## Work order
Your task is to transcribe the entries below exactly, from their first line down to the line containing "difficulty: 5/10 |**", and to stop there.

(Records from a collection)

- - - - -

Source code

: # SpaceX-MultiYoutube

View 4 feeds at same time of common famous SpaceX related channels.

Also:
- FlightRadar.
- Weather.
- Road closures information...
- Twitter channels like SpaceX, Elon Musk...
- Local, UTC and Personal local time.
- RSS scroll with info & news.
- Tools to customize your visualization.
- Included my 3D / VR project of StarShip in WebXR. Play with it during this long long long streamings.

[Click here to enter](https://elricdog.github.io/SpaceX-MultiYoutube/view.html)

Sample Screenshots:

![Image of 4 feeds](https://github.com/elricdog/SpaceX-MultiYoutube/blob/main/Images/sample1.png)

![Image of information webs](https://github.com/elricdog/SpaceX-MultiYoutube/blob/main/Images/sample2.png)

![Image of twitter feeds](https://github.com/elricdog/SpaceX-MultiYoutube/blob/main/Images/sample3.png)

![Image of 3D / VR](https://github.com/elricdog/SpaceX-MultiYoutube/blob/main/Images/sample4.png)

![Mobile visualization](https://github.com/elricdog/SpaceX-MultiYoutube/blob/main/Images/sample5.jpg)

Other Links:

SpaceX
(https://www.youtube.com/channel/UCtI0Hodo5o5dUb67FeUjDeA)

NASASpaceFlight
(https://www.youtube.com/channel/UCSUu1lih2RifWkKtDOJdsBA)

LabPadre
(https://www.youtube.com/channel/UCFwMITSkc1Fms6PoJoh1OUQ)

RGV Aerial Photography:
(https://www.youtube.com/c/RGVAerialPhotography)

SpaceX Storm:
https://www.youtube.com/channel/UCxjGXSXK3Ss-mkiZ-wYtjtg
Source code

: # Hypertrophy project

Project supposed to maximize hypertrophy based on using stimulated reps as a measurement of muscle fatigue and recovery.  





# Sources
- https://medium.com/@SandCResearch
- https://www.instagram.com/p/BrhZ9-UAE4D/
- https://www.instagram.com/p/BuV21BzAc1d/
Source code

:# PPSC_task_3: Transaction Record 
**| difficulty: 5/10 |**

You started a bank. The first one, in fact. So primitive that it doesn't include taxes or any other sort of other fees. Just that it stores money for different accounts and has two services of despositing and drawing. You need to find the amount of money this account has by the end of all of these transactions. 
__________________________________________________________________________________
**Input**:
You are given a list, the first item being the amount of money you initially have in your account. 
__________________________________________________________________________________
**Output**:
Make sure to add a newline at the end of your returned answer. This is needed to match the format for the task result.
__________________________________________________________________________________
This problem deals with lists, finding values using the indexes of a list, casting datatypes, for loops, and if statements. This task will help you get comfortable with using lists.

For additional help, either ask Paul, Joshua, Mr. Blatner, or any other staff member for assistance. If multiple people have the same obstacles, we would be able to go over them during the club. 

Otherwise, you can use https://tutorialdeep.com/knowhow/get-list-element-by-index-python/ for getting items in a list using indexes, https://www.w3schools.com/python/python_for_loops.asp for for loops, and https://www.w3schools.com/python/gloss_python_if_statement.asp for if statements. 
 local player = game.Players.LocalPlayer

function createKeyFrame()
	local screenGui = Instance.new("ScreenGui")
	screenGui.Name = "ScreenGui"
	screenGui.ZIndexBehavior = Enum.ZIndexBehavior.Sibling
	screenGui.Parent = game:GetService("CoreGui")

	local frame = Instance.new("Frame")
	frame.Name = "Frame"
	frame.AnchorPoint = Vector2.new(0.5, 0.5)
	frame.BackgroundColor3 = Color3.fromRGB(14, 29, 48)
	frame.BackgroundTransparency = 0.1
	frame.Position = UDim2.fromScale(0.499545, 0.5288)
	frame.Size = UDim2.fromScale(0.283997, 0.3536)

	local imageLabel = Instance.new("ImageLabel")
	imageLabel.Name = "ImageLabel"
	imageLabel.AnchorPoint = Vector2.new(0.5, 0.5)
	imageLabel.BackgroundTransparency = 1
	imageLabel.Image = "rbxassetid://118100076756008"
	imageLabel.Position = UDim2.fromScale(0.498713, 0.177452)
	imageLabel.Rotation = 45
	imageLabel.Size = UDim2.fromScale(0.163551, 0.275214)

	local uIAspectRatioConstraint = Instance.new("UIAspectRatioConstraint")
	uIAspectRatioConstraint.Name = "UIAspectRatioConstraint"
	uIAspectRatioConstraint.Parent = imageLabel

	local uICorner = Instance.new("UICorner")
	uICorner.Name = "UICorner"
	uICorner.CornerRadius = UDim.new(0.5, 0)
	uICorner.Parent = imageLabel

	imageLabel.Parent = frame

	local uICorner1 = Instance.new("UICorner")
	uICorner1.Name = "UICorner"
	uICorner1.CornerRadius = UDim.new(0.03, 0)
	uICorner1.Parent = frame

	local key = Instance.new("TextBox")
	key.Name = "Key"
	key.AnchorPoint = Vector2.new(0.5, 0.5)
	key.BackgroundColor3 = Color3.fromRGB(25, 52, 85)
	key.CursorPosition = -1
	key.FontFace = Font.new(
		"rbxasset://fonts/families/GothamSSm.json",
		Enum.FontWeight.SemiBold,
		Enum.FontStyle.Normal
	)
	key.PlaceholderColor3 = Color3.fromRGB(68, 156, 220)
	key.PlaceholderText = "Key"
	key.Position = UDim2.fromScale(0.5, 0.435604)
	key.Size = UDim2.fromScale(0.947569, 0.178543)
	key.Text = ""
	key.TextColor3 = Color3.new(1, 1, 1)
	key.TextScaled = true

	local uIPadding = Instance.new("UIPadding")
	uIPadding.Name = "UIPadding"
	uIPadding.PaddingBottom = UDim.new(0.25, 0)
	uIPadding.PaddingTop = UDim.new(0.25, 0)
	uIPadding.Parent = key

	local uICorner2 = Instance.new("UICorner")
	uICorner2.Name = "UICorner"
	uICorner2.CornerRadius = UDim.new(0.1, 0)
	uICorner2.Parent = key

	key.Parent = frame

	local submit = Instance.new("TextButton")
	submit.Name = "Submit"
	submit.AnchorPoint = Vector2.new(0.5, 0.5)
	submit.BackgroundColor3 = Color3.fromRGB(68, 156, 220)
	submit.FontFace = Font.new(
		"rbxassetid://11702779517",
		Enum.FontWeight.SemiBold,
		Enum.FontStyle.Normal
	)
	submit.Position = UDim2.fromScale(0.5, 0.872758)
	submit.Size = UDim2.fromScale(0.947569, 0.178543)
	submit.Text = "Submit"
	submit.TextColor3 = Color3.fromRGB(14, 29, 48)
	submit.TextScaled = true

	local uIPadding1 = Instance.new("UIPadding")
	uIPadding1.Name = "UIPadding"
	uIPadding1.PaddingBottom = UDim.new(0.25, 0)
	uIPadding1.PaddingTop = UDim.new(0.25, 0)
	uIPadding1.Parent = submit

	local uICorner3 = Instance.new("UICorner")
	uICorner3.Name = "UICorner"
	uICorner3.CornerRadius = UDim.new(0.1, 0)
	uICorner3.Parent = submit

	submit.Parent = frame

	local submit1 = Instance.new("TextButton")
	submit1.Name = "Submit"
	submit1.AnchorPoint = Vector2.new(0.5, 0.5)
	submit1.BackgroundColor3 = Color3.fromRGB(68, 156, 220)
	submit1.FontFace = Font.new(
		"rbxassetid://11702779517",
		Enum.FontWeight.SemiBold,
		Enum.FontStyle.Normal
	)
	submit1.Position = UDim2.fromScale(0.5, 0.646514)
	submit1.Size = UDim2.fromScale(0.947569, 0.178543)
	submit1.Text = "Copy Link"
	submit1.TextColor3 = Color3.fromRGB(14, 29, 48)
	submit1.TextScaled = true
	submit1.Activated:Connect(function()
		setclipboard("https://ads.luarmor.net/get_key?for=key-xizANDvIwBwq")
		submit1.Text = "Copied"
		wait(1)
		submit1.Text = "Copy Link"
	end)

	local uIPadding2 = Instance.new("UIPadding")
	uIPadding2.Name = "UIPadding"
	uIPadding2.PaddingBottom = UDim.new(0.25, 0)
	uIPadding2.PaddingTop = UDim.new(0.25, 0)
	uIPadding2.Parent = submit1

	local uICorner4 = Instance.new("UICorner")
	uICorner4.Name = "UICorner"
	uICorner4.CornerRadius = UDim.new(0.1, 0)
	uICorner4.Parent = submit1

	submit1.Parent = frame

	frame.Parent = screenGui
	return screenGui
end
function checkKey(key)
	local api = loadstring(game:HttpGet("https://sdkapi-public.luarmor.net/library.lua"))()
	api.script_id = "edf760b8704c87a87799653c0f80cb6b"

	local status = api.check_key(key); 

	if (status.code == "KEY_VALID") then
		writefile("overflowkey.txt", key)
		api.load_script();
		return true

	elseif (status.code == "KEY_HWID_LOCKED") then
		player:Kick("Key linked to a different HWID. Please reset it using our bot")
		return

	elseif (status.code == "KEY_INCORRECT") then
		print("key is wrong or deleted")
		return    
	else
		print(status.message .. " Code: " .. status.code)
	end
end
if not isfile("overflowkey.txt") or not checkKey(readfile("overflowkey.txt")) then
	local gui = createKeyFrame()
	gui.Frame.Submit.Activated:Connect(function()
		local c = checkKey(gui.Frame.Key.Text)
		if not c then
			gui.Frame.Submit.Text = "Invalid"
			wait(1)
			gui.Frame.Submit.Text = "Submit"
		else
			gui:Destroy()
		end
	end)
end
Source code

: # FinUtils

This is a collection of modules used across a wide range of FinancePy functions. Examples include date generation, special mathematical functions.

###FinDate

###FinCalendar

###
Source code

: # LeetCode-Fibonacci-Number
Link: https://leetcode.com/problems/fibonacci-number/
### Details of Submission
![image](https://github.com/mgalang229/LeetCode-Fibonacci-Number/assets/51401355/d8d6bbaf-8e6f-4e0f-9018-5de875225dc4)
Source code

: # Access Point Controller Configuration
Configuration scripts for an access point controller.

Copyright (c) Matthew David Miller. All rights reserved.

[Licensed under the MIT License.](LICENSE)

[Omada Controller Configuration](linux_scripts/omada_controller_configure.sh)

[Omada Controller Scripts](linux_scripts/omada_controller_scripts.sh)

- - - - -

## Written answer
Source code

: # SpaceX-MultiYoutube

View 4 feeds at same time of common famous SpaceX related channels.

Also:
- FlightRadar.
- Weather.
- Road closures information...
- Twitter channels like SpaceX, Elon Musk...
- Local, UTC and Personal local time.
- RSS scroll with info & news.
- Tools to customize your visualization.
- Included my 3D / VR project of StarShip in WebXR. Play with it during this long long long streamings.

[Click here to enter](https://elricdog.github.io/SpaceX-MultiYoutube/view.html)

Sample Screenshots:

![Image of 4 feeds](https://github.com/elricdog/SpaceX-MultiYoutube/blob/main/Images/sample1.png)

![Image of information webs](https://github.com/elricdog/SpaceX-MultiYoutube/blob/main/Images/sample2.png)

![Image of twitter feeds](https://github.com/elricdog/SpaceX-MultiYoutube/blob/main/Images/sample3.png)

![Image of 3D / VR](https://github.com/elricdog/SpaceX-MultiYoutube/blob/main/Images/sample4.png)

![Mobile visualization](https://github.com/elricdog/SpaceX-MultiYoutube/blob/main/Images/sample5.jpg)

Other Links:

SpaceX
(https://www.youtube.com/channel/UCtI0Hodo5o5dUb67FeUjDeA)

NASASpaceFlight
(https://www.youtube.com/channel/UCSUu1lih2RifWkKtDOJdsBA)

LabPadre
(https://www.youtube.com/channel/UCFwMITSkc1Fms6PoJoh1OUQ)

RGV Aerial Photography:
(https://www.youtube.com/c/RGVAerialPhotography)

SpaceX Storm:
https://www.youtube.com/channel/UCxjGXSXK3Ss-mkiZ-wYtjtg
Source code

: # Hypertrophy project

Project supposed to maximize hypertrophy based on using stimulated reps as a measurement of muscle fatigue and recovery.  





# Sources
- https://medium.com/@SandCResearch
- https://www.instagram.com/p/BrhZ9-UAE4D/
- https://www.instagram.com/p/BuV21BzAc1d/
Source code

:# PPSC_task_3: Transaction Record 
**| difficulty: 5/10 |**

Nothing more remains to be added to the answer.